What you are asked to do:
Count the lines below that contain the word "represented", and state only that number.

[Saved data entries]
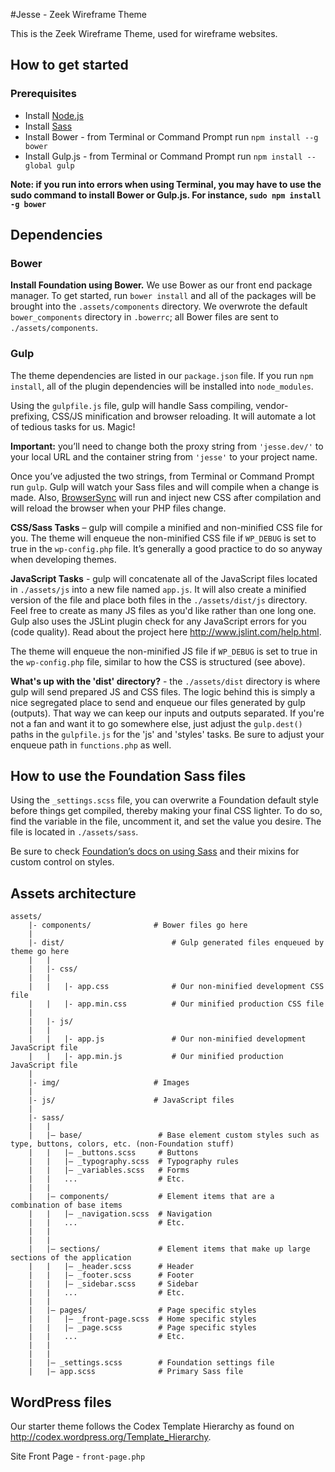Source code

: #Jesse - Zeek Wireframe Theme

This is the Zeek Wireframe Theme, used for wireframe websites.

## How to get started
### Prerequisites
* Install <a href="https://nodejs.org/download/" title="Permalink to the Node.js website for download instructions">Node.js</a>
* Install <a href="http://sass-lang.com/install" title="Permalink to the Sass website for install instructions">Sass</a>
* Install Bower - from Terminal or Command Prompt run `npm install --g bower`
* Install Gulp.js - from Terminal or Command Prompt run `npm install --global gulp`

**Note: if you run into errors when using Terminal, you may have to use the sudo command to install Bower or Gulp.js. For instance, `sudo npm install -g bower`**

## Dependencies
### Bower
**Install Foundation using Bower.** We use Bower as our front end package manager. To get started, run `bower install` and all of the packages will be brought into the `.assets/components` directory. We overwrote the default `bower_components` directory in `.bowerrc`; all Bower files are sent to `./assets/components`.

### Gulp
The theme dependencies are listed in our `package.json` file. If you run `npm install`, all of the plugin dependencies will be installed into `node_modules`.

Using the `gulpfile.js` file, gulp will handle Sass compiling, vendor-prefixing, CSS/JS minification and browser reloading.  It will automate a lot of tedious tasks for us.  Magic!

**Important:**  you’ll need to change both the proxy string from `'jesse.dev/'` to your local URL and the container string from `'jesse'` to your project name.

Once you’ve adjusted the two strings, from Terminal or Command Prompt run `gulp`.  Gulp will watch your Sass files and will compile when a change is made.  Also, <a href="http://www.browsersync.io/docs/gulp/" title="BrowserSync documentation">BrowserSync</a> will run and inject new CSS after compilation and will reload the browser when your PHP files change.

**CSS/Sass Tasks** – gulp will compile a minified and non-minified CSS file for you.  The theme will enqueue the non-minified CSS file if `WP_DEBUG` is set to true in the `wp-config.php` file.  It’s generally a good practice to do so anyway when developing themes.

**JavaScript Tasks** - gulp will concatenate all of the JavaScript files located in `./assets/js` into a new file named `app.js`. It will also create a minified version of the file and place both files in the `./assets/dist/js` directory.  Feel free to create as many JS files as you'd like rather than one long one. Gulp also uses the JSLint plugin check for any JavaScript errors for you (code quality). Read about the project here http://www.jslint.com/help.html.

The theme will enqueue the non-minified JS file if `WP_DEBUG` is set to true in the `wp-config.php` file, similar to how the CSS is structured (see above).

**What's up with the 'dist' directory?** - the `./assets/dist` directory is where gulp will send prepared JS and CSS files. The logic behind this is simply a nice segregated place to send and enqueue our files generated by gulp (outputs). That way we can keep our inputs and outputs separated. If you're not a fan and want it to go somewhere else, just adjust the `gulp.dest()` paths in the `gulpfile.js` for the 'js' and 'styles' tasks. Be sure to adjust your enqueue path in `functions.php` as well.

## How to use the Foundation Sass files
Using the `_settings.scss` file, you can overwrite a Foundation default style before things get compiled, thereby making your final CSS lighter.  To do so, find the variable in the file, uncomment it, and set the value you desire.  The file is located in `./assets/sass`.

Be sure to check <a href="http://foundation.zurb.com/docs/using-sass.html" title="Zurb Foundation documentation on using Sass">Foundation’s docs on using Sass</a> and their mixins for custom control on styles.

## Assets architecture
```
assets/
	|- components/				# Bower files go here
	|
	|- dist/						# Gulp generated files enqueued by theme go here
	|	|
	|	|- css/
	|	|
	|	|	|- app.css 				# Our non-minified development CSS file
	|	|	|- app.min.css 			# Our minified production CSS file
	|
	|	|- js/
	|	|
	|	|	|- app.js 				# Our non-minified development JavaScript file
	|	|	|- app.min.js 			# Our minified production JavaScript file
	|
	|- img/						# Images
	|
	|- js/						# JavaScript files
	|
	|- sass/
	|	|
	|	|– base/ 				 # Base element custom styles such as type, buttons, colors, etc. (non-Foundation stuff)
	|	|   |– _buttons.scss     # Buttons
	|	|   |– _typography.scss  # Typography rules
	|	|   |– _variables.scss   # Forms  
	|	|   ...                  # Etc.
	|	|
	|	|– components/  		 # Element items that are a combination of base items
	|	|   |– _navigation.scss  # Navigation
	|	|   ...                  # Etc.
	|	|
	|	|
	|	|– sections/ 			 # Element items that make up large sections of the application
	|	|   |– _header.scss      # Header
	|	|   |– _footer.scss      # Footer
	|	|   |– _sidebar.scss     # Sidebar
	|	|   ...                  # Etc.
	|	|
	|	|– pages/ 				 # Page specific styles
	|	|   |– _front-page.scss  # Home specific styles
	|	|	|– _page.scss  		 # Page specific styles
	|	|   ...                  # Etc.
	|	|
	|	|
	|	|– _settings.scss 		 # Foundation settings file
	|	|– app.scss              # Primary Sass file
```
## WordPress files
Our starter theme follows the Codex Template Hierarchy as found on http://codex.wordpress.org/Template_Hierarchy.

Site Front Page 		-	`front-page.php`
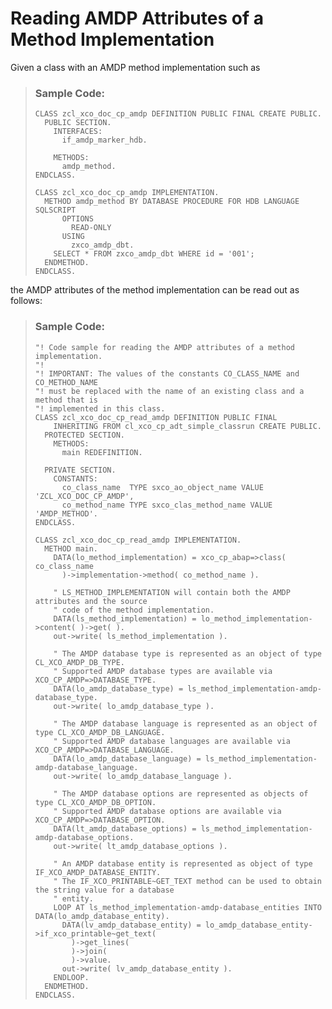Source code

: <!-- loiof7026832be0a4e49847ddb53a902ff1c -->

# Reading AMDP Attributes of a Method Implementation

Given a class with an AMDP method implementation such as

> ### Sample Code:  
> ```abap
> CLASS zcl_xco_doc_cp_amdp DEFINITION PUBLIC FINAL CREATE PUBLIC.
>   PUBLIC SECTION.
>     INTERFACES:
>       if_amdp_marker_hdb.
>  
>     METHODS:
>       amdp_method.
> ENDCLASS.
>  
> CLASS zcl_xco_doc_cp_amdp IMPLEMENTATION.
>   METHOD amdp_method BY DATABASE PROCEDURE FOR HDB LANGUAGE SQLSCRIPT
>       OPTIONS
>         READ-ONLY
>       USING
>         zxco_amdp_dbt.
>     SELECT * FROM zxco_amdp_dbt WHERE id = '001';
>   ENDMETHOD.
> ENDCLASS.
> ```

the AMDP attributes of the method implementation can be read out as follows:

> ### Sample Code:  
> ```abap
> "! Code sample for reading the AMDP attributes of a method implementation.
> "!
> "! IMPORTANT: The values of the constants CO_CLASS_NAME and CO_METHOD_NAME
> "! must be replaced with the name of an existing class and a method that is
> "! implemented in this class.
> CLASS zcl_xco_doc_cp_read_amdp DEFINITION PUBLIC FINAL
>     INHERITING FROM cl_xco_cp_adt_simple_classrun CREATE PUBLIC.
>   PROTECTED SECTION.
>     METHODS:
>       main REDEFINITION.
>  
>   PRIVATE SECTION.
>     CONSTANTS:
>       co_class_name  TYPE sxco_ao_object_name VALUE 'ZCL_XCO_DOC_CP_AMDP',
>       co_method_name TYPE sxco_clas_method_name VALUE 'AMDP_METHOD'.
> ENDCLASS.
>  
> CLASS zcl_xco_doc_cp_read_amdp IMPLEMENTATION.
>   METHOD main.
>     DATA(lo_method_implementation) = xco_cp_abap=>class( co_class_name
>       )->implementation->method( co_method_name ).
>  
>     " LS_METHOD_IMPLEMENTATION will contain both the AMDP attributes and the source
>     " code of the method implementation.
>     DATA(ls_method_implementation) = lo_method_implementation->content( )->get( ).
>     out->write( ls_method_implementation ).
>  
>     " The AMDP database type is represented as an object of type CL_XCO_AMDP_DB_TYPE.
>     " Supported AMDP database types are available via XCO_CP_AMDP=>DATABASE_TYPE.
>     DATA(lo_amdp_database_type) = ls_method_implementation-amdp-database_type.
>     out->write( lo_amdp_database_type ).
>  
>     " The AMDP database language is represented as an object of type CL_XCO_AMDP_DB_LANGUAGE.
>     " Supported AMDP database languages are available via XCO_CP_AMDP=>DATABASE_LANGUAGE.
>     DATA(lo_amdp_database_language) = ls_method_implementation-amdp-database_language.
>     out->write( lo_amdp_database_language ).
>  
>     " The AMDP database options are represented as objects of type CL_XCO_AMDP_DB_OPTION.
>     " Supported AMDP database options are available via XCO_CP_AMDP=>DATABASE_OPTION.
>     DATA(lt_amdp_database_options) = ls_method_implementation-amdp-database_options.
>     out->write( lt_amdp_database_options ).
>  
>     " An AMDP database entity is represented as object of type IF_XCO_AMDP_DATABASE_ENTITY.
>     " The IF_XCO_PRINTABLE~GET_TEXT method can be used to obtain the string value for a database
>     " entity.
>     LOOP AT ls_method_implementation-amdp-database_entities INTO DATA(lo_amdp_database_entity).
>       DATA(lv_amdp_database_entity) = lo_amdp_database_entity->if_xco_printable~get_text(
>         )->get_lines(
>         )->join(
>         )->value.
>       out->write( lv_amdp_database_entity ).
>     ENDLOOP.
>   ENDMETHOD.
> ENDCLASS.
> ```

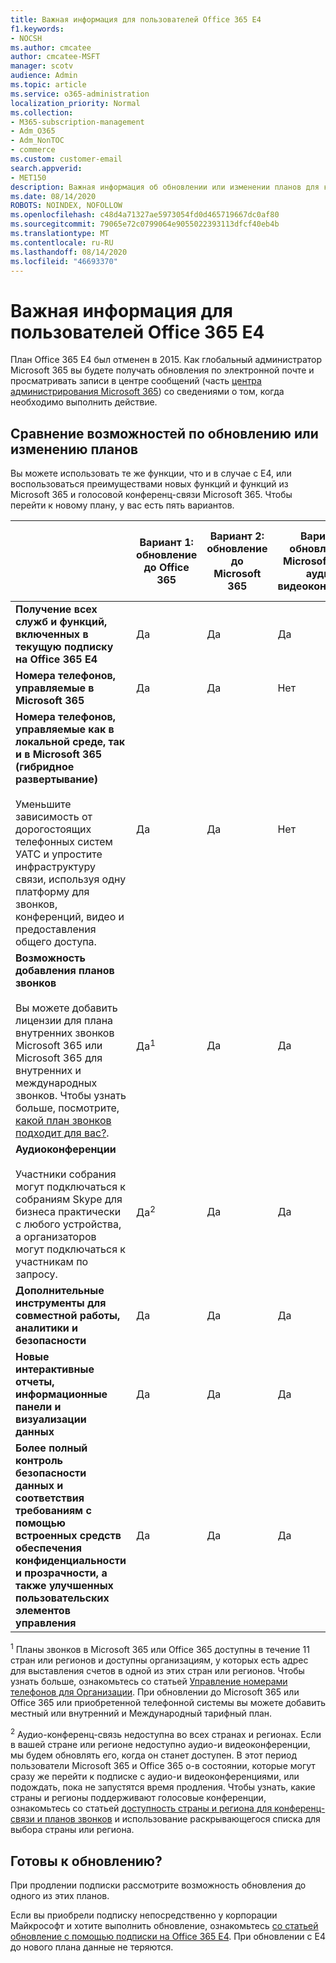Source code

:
```yaml
---
title: Важная информация для пользователей Office 365 E4
f1.keywords:
- NOCSH
ms.author: cmcatee
author: cmcatee-MSFT
manager: scotv
audience: Admin
ms.topic: article
ms.service: o365-administration
localization_priority: Normal
ms.collection:
- M365-subscription-management
- Adm_O365
- Adm_NonTOC
- commerce
ms.custom: customer-email
search.appverid:
- MET150
description: Важная информация об обновлении или изменении планов для клиентов с подпиской на Office 365 E4.
ms.date: 08/14/2020
ROBOTS: NOINDEX, NOFOLLOW
ms.openlocfilehash: c48d4a71327ae5973054fd0d465719667dc0af80
ms.sourcegitcommit: 79065e72c0799064e9055022393113dfcf40eb4b
ms.translationtype: MT
ms.contentlocale: ru-RU
ms.lasthandoff: 08/14/2020
ms.locfileid: "46693370"
---
```

# <a name="important-information-for-office-365-e4-customers"></a>Важная информация для пользователей Office 365 E4

План Office 365 E4 был отменен в 2015. Как глобальный администратор Microsoft 365 вы будете получать обновления по электронной почте и просматривать записи в центре сообщений (часть [центра администрирования Microsoft 365](https://go.microsoft.com/fwlink/p/?linkid=2024339)) со сведениями о том, когда необходимо выполнить действие.

## <a name="compare-your-options-for-upgrading-or-changing-plans"></a>Сравнение возможностей по обновлению или изменению планов

Вы можете использовать те же функции, что и в случае с E4, или воспользоваться преимуществами новых функций и функций из Microsoft 365 и голосовой конференц-связи Microsoft 365. Чтобы перейти к новому плану, у вас есть пять вариантов.

|  | Вариант 1: обновление до Office 365 | Вариант 2: обновление до Microsoft 365 | Вариант 3: обновление до Microsoft 365 без аудио-и видеоконференций | Вариант 4: переход на Office 365 E3 | Вариант 5: переход на Microsoft 365 E3 |
|-|-|-|-|-|-|
| **Получение всех служб и функций, включенных в текущую подписку на Office 365 E4** | Да | Да | Да | Нет | Нет |
| **Номера телефонов, управляемые в Microsoft 365** | Да | Да | Нет | Нет | Нет |
| **Номера телефонов, управляемые как в локальной среде, так и в Microsoft 365 (гибридное развертывание)**<br/><br/>Уменьшите зависимость от дорогостоящих телефонных систем УАТС и упростите инфраструктуру связи, используя одну платформу для звонков, конференций, видео и предоставления общего доступа. | Да | Да | Нет | Нет | Нет |
| **Возможность добавления планов звонков**<br/><br/>Вы можете добавить лицензии для плана внутренних звонков Microsoft 365 или Microsoft 365 для внутренних и международных звонков. Чтобы узнать больше, посмотрите, [какой план звонков подходит для вас?](https://docs.microsoft.com/MicrosoftTeams/calling-plan-landing-page). | Да<sup>1</sup> | Да | Да | Да | Да |
| **Аудиоконференции**<br/><br/>Участники собрания могут подключаться к собраниям Skype для бизнеса практически с любого устройства, а организаторов могут подключаться к участникам по запросу. | Да<sup>2</sup> | Да | Да | Нет | Нет |
| **Дополнительные инструменты для совместной работы, аналитики и безопасности** | Да | Да | Да | Нет | Нет |
| **Новые интерактивные отчеты, информационные панели и визуализации данных** | Да | Да | Да | Нет | Нет |
| **Более полный контроль безопасности данных и соответствия требованиям с помощью встроенных средств обеспечения конфиденциальности и прозрачности, а также улучшенных пользовательских элементов управления** | Да | Да | Да | Нет | Да |

<sup>1</sup> Планы звонков в Microsoft 365 или Office 365 доступны в течение 11 стран или регионов и доступны организациям, у которых есть адрес для выставления счетов в одной из этих стран или регионов. Чтобы узнать больше, ознакомьтесь со статьей [Управление номерами телефонов для Организации](https://docs.microsoft.com/microsoftteams/manage-phone-numbers-for-your-organization/manage-phone-numbers-for-your-organization). При обновлении до Microsoft 365 или Office 365 или приобретенной телефонной системы вы можете добавить местный или внутренний и Международный тарифный план.

<sup>2</sup> Аудио-конференц-связь недоступна во всех странах и регионах. Если в вашей стране или регионе недоступно аудио-и видеоконференции, мы будем обновлять его, когда он станет доступен. В этот период пользователи Microsoft 365 и Office 365 о-в состоянии, которые могут сразу же перейти к подписке с аудио-и видеоконференциями, или подождать, пока не запустятся время продления. Чтобы узнать, какие страны и регионы поддерживают голосовые конференции, ознакомьтесь со статьей [доступность страны и региона для конференц-связи и планов звонков](https://docs.microsoft.com/microsoftteams/country-and-region-availability-for-audio-conferencing-and-calling-plans/country-and-region-availability-for-audio-conferencing-and-calling-plans) и использование раскрывающегося списка для выбора страны или региона.

## <a name="ready-to-upgrade"></a>Готовы к обновлению?

При продлении подписки рассмотрите возможность обновления до одного из этих планов.

Если вы приобрели подписку непосредственно у корпорации Майкрософт и хотите выполнить обновление, ознакомьтесь [со статьей обновление с помощью подписки на Office 365 E4](upgrade-Office-365-E4.md). При обновлении с E4 до нового плана данные не теряются.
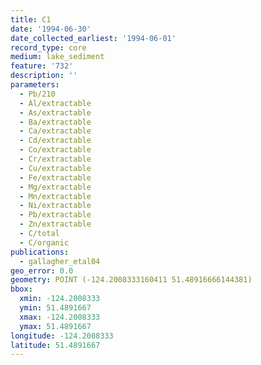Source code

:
 ```yaml
---
title: C1
date: '1994-06-30'
date_collected_earliest: '1994-06-01'
record_type: core
medium: lake_sediment
feature: '732'
description: ''
parameters:
  - Pb/210
  - Al/extractable
  - As/extractable
  - Ba/extractable
  - Ca/extractable
  - Cd/extractable
  - Co/extractable
  - Cr/extractable
  - Cu/extractable
  - Fe/extractable
  - Mg/extractable
  - Mn/extractable
  - Ni/extractable
  - Pb/extractable
  - Zn/extractable
  - C/total
  - C/organic
publications:
  - gallagher_etal04
geo_error: 0.0
geometry: POINT (-124.2008333160411 51.48916666144381)
bbox:
  xmin: -124.2008333
  ymin: 51.4891667
  xmax: -124.2008333
  ymax: 51.4891667
longitude: -124.2008333
latitude: 51.4891667
---
```


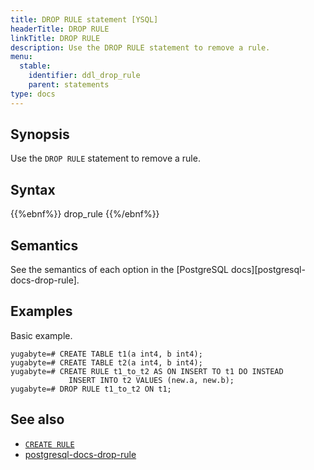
 ```yaml
---
title: DROP RULE statement [YSQL]
headerTitle: DROP RULE
linkTitle: DROP RULE
description: Use the DROP RULE statement to remove a rule.
menu:
  stable:
    identifier: ddl_drop_rule
    parent: statements
type: docs
---
```


## Synopsis

Use the `DROP RULE` statement to remove a rule.

## Syntax

{{%ebnf%}}
  drop_rule
{{%/ebnf%}}

## Semantics

See the semantics of each option in the [PostgreSQL docs][postgresql-docs-drop-rule].

## Examples

Basic example.

```plpgsql
yugabyte=# CREATE TABLE t1(a int4, b int4);
yugabyte=# CREATE TABLE t2(a int4, b int4);
yugabyte=# CREATE RULE t1_to_t2 AS ON INSERT TO t1 DO INSTEAD
             INSERT INTO t2 VALUES (new.a, new.b);
yugabyte=# DROP RULE t1_to_t2 ON t1;
```

## See also

- [`CREATE RULE`](../ddl_create_rule)
- [postgresql-docs-drop-rule](https://www.postgresql.org/docs/current/sql-droprule.html)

Exercise solution:
4